MODELING APPROACHES
SIMULATION BASED
GENERATIVE AI BASED
Generative AI‑based models take a fundamentally different approach by learning directly from high‑resolution empirical data, such as AMI records. Using machine learning architectures, these models capture the statistical distributions, temporal patterns, and correlations present in real consumption data and use them to generate new, synthetic load profiles. The resulting datasets preserve key characteristics of observed behavior without being tied to any specific customer.
Generative AI models can rapidly produce thousands of diverse load profiles once trained, making them computationally efficient at scale. They are particularly effective at capturing complex behavioral dynamics and implicit relationships between customer attributes, time, and consumption patterns that are difficult to model explicitly. With appropriate privacy safeguards, such as differential privacy, these models can mitigate the risk of exposing individual customer information while maintaining statistical fidelity.
At the same time, generative AI remains an emerging area for utility applications. Model performance depends heavily on the quality, completeness, and labeling of training data, and poorly curated datasets can lead to biased or unrealistic outputs. Standardized frameworks and regulatory guidance are still evolving, and many planners lack experience calibrating AI models to reflect local system characteristics. Generative models also struggle to reproduce rare or extreme events unless those conditions are well represented in the training data, highlighting the need for careful benchmarking and ongoing refinement.
Generative AI‑Based Approaches
Simulation‑based models generate synthetic load data using physics‑based representations of building energy consumption rather than historical usage records. These models replicate demand by combining information on building characteristics, occupancy patterns, appliance specifications, and environmental conditions such as temperature and solar radiation. Grounded in thermodynamics and related physical principles, simulation‑based tools produce profiles that reflect realistic temporal and spatial variability.
A key strength of this approach is its maturity. Many physics-based simulation tools are commercially available, well validated against empirical benchmarks, and capable of representing a wide range of technologies and climates. They are particularly well-suited for long‑term infrastructure planning, distributed energy resource integration, and climate scenario analysis. Simulation-based models also offer transparency and explainability, as results can be traced directly to the defined assumptions about end uses, customer behavior, and environmental inputs.
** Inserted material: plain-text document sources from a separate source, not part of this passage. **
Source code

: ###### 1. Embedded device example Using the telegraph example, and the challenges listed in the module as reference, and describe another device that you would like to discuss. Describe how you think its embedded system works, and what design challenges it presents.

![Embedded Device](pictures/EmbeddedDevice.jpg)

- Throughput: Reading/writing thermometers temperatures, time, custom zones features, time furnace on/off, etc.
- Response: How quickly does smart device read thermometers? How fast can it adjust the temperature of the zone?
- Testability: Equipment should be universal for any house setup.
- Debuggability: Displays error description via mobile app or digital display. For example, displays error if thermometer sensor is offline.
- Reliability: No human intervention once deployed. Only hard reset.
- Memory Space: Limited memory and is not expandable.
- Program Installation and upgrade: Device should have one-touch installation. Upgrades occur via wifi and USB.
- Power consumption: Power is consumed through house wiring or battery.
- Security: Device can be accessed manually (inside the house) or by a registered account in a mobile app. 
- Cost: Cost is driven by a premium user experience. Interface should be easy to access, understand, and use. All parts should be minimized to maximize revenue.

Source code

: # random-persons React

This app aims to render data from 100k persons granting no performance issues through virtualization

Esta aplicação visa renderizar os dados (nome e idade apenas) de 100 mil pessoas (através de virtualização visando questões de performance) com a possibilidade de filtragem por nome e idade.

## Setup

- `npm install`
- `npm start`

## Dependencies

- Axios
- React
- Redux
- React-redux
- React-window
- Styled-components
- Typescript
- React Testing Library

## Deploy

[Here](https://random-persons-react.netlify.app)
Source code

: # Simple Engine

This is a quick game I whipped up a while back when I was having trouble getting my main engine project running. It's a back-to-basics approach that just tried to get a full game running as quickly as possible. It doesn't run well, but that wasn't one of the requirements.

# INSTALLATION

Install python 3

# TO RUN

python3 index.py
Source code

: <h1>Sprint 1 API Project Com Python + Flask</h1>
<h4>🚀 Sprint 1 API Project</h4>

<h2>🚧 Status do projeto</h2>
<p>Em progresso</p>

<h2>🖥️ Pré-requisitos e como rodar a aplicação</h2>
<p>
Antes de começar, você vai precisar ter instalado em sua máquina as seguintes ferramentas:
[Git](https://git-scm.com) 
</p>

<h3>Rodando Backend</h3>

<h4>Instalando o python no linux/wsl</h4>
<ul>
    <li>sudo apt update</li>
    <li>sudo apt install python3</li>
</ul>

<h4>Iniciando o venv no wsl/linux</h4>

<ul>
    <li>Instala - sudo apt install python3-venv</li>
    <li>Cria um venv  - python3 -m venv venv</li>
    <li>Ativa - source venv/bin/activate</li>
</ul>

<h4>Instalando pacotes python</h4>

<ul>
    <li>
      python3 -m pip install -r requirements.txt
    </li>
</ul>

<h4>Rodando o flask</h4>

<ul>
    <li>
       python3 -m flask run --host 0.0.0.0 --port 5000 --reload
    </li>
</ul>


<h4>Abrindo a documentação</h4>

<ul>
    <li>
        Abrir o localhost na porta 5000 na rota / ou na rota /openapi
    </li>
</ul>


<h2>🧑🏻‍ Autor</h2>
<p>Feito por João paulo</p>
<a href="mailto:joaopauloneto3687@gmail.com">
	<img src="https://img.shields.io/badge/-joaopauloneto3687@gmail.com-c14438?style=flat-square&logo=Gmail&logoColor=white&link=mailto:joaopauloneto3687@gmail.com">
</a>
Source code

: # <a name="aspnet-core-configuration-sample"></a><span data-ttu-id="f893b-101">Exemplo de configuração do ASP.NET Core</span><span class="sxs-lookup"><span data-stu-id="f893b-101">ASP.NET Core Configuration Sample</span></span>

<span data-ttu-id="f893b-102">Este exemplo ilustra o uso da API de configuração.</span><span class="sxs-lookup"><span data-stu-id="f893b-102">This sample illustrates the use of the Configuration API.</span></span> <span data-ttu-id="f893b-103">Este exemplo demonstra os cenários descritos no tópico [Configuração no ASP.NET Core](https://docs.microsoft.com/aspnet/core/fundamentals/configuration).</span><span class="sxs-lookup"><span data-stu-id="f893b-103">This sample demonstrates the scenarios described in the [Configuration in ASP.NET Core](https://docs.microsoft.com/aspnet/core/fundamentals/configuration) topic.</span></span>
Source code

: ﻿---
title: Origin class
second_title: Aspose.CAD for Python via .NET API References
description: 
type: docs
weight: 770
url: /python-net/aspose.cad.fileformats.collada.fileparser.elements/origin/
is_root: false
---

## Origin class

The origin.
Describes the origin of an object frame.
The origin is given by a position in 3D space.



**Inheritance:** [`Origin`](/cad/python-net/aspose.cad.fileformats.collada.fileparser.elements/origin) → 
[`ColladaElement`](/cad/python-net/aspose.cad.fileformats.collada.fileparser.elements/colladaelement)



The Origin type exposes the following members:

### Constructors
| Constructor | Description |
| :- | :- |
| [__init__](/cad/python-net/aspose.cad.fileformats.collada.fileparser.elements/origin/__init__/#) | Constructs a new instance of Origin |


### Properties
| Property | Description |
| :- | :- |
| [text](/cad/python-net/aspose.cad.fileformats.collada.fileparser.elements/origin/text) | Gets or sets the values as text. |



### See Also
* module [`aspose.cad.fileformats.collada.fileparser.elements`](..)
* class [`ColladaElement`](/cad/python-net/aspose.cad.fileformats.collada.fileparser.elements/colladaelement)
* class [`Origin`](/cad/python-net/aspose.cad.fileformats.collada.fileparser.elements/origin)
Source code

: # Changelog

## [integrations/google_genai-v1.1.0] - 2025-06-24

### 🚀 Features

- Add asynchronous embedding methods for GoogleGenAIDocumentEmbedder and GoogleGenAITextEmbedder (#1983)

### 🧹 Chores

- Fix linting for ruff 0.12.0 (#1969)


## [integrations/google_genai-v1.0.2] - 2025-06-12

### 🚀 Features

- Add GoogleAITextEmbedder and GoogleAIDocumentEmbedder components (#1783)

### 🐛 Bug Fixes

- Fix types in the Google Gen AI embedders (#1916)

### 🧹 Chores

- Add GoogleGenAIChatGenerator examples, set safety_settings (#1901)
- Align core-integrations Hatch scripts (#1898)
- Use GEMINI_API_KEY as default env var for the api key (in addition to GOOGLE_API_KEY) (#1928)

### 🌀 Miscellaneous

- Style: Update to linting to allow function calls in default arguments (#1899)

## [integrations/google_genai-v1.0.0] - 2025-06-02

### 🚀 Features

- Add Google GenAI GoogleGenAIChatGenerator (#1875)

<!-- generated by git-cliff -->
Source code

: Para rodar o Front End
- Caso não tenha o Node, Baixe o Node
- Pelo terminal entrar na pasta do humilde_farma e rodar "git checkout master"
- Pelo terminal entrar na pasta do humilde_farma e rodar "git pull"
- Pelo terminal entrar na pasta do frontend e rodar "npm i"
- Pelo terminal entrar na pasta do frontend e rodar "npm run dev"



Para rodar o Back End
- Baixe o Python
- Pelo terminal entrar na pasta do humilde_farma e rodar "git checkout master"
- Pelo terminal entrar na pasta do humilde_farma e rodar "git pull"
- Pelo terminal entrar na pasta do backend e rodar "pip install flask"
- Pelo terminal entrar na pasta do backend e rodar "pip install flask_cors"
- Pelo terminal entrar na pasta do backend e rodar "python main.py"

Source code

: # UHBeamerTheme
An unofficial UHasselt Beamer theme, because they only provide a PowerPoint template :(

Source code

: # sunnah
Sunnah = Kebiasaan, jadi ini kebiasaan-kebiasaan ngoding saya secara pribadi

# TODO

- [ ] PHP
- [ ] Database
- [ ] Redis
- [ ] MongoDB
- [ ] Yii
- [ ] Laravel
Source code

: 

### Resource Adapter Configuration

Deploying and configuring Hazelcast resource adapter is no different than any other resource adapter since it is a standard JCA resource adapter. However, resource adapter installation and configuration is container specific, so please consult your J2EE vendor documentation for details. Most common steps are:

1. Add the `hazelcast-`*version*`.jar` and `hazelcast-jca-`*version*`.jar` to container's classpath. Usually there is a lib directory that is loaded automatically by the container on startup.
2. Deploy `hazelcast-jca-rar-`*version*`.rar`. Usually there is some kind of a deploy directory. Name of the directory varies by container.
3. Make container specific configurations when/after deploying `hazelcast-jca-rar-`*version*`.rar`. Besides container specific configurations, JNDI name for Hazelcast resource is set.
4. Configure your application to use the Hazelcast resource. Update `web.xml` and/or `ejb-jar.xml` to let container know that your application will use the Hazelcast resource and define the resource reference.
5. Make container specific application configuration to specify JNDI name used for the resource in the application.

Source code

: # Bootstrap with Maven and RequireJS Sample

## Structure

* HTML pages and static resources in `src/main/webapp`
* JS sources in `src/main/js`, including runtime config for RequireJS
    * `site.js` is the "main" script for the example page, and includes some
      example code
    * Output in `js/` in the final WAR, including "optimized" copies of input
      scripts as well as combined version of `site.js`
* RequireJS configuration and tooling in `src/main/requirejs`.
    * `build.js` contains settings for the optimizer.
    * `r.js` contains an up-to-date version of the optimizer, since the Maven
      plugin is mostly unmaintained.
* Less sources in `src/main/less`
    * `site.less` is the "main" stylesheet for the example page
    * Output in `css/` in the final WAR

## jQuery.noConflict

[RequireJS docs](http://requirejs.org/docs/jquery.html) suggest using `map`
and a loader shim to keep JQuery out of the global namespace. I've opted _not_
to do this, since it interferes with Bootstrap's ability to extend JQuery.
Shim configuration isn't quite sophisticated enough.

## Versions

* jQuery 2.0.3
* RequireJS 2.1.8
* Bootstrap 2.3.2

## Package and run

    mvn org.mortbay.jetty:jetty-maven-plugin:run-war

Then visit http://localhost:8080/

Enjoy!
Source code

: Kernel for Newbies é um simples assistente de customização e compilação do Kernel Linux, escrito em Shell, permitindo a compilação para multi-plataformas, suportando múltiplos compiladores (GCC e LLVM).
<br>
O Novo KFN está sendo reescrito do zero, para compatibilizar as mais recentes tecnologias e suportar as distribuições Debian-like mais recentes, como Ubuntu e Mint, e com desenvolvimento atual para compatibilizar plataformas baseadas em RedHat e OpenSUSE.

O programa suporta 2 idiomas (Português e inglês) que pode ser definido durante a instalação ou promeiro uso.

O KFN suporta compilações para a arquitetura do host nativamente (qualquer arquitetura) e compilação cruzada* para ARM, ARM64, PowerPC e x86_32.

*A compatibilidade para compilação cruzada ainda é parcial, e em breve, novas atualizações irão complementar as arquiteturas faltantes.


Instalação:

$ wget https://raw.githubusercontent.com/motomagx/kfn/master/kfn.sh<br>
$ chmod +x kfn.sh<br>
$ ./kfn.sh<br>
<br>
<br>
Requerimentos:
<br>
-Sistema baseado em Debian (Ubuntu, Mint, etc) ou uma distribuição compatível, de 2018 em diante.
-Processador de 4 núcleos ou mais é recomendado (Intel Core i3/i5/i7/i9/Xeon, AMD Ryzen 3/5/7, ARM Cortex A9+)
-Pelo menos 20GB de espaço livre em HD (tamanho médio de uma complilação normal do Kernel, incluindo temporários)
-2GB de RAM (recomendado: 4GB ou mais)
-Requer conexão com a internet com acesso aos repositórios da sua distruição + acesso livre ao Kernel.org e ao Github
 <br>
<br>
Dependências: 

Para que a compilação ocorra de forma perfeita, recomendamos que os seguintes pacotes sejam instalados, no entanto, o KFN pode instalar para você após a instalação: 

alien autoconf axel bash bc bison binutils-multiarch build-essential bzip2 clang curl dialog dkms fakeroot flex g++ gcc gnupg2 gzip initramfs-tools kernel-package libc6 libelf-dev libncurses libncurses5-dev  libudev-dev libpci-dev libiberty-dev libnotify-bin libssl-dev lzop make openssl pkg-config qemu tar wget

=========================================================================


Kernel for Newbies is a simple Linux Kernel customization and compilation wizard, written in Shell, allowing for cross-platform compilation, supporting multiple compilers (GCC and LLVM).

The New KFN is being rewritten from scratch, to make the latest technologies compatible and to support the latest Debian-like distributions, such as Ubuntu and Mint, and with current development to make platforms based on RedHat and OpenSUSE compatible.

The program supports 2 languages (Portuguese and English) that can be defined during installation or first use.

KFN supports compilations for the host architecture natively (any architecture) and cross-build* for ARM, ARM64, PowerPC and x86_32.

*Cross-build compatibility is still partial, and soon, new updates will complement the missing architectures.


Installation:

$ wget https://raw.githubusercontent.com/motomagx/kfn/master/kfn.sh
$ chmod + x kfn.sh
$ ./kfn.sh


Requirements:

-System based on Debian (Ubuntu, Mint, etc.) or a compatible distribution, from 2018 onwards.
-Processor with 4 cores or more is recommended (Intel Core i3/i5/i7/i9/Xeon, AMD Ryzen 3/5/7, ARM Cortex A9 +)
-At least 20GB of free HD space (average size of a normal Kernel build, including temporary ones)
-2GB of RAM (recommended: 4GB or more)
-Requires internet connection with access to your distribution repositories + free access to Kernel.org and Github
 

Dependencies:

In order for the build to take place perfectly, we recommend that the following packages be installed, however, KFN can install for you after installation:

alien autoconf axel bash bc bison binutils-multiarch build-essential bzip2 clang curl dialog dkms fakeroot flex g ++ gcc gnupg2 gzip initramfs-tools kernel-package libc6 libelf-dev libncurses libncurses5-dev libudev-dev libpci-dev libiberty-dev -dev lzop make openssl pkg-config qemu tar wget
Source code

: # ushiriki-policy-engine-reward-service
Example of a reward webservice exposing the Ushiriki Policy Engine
However, these strengths are balanced by notable limitations. Simulation-based tools often require specialized expertise to define and calibrate assumptions about building stock, occupant behavior, and regional practices. At scale, they can be computationally intensive, with large simulations taking hours or days to complete, which can limit their suitability for iterative or real-time applications. In addition, empirical benchmarking remains necessary to establish credibility, adding to the technical burden of implementation.